- EXERCISE REQUIREMENTS
Lines before the one containing "admissible state-control pair." are left out; return that line and all lines after it, exactly, through the end of the records below.

- DATASET CONTENT
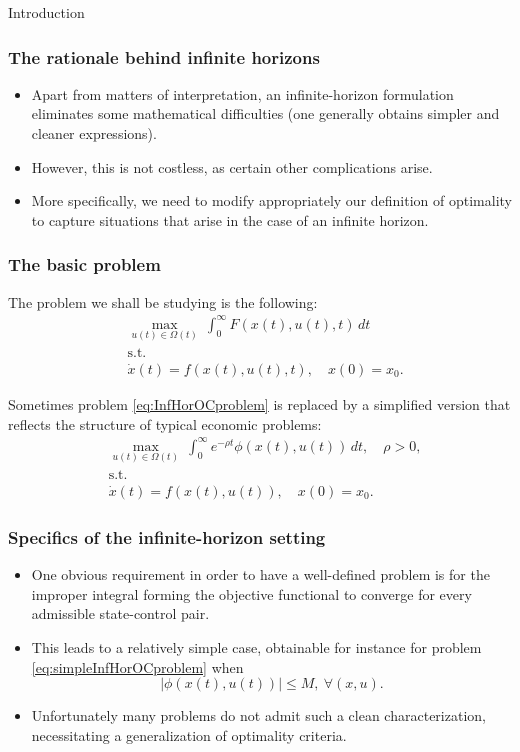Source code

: \documentclass[10pt]{beamer}
\theoremstyle{definition}
\begin{document}
\begin{section}{Introduction}
\begin{frame}[fragile]
\frametitle{The rationale behind infinite horizons}
\begin{itemize}\itemsep1em
\item Apart from matters of interpretation, an infinite-horizon formulation eliminates some mathematical difficulties (one generally obtains simpler and cleaner expressions).
\item However, this is not costless, as certain other complications arise.
\item More specifically, we need to modify appropriately our definition of optimality to capture situations that arise in the case of an infinite horizon.
\end{itemize}
\end{frame}

\begin{frame}[fragile]
\frametitle{The basic problem}
The problem we shall be studying is the following:
\begin{equation}\begin{split}
&\max_{u(t)\in \Omega(t)}~\int_{0}^{\infty}F(x(t),u(t),t)\,dt\\
&\text{s.t.}\\
&\dot{x}(t)=f(x(t),u(t),t),\quad x(0)=x_0.
\end{split}
\label{eq:InfHorOCproblem}
\end{equation}

Sometimes problem \eqref{eq:InfHorOCproblem} is replaced by a simplified version that reflects the structure of typical economic problems:
\begin{equation}\begin{split}
&\max_{u(t)\in \Omega(t)}~\int_{0}^{\infty}e^{-\rho t} \phi(x(t),u(t))\,dt, \quad \rho>0,\\
&\text{s.t.}\\
&\dot{x}(t)=f(x(t),u(t)),\quad x(0)=x_0.
\end{split}
\label{eq:simpleInfHorOCproblem}
\end{equation}
\end{frame}

\begin{frame}[fragile]
\frametitle{Specifics of the infinite-horizon setting}
\begin{itemize}\itemsep1em
\item One obvious requirement in order to have a well-defined problem is for the improper integral forming the objective functional to converge for every admissible state-control pair.
\item This leads to a relatively simple case, obtainable for instance for problem \eqref{eq:simpleInfHorOCproblem} when \[ |\phi(x(t),u(t))|\leq M,~\forall (x,u). \]
\item Unfortunately many problems do not admit such a clean characterization, necessitating a generalization of optimality criteria.
\end{itemize}
\end{frame}


\end{section}
\end{document}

- EXPECTED OUTPUT
\item One obvious requirement in order to have a well-defined problem is for the improper integral forming the objective functional to converge for every admissible state-control pair.
\item This leads to a relatively simple case, obtainable for instance for problem \eqref{eq:simpleInfHorOCproblem} when \[ |\phi(x(t),u(t))|\leq M,~\forall (x,u). \]
\item Unfortunately many problems do not admit such a clean characterization, necessitating a generalization of optimality criteria.
\end{itemize}
\end{frame}


\end{section}
\end{document}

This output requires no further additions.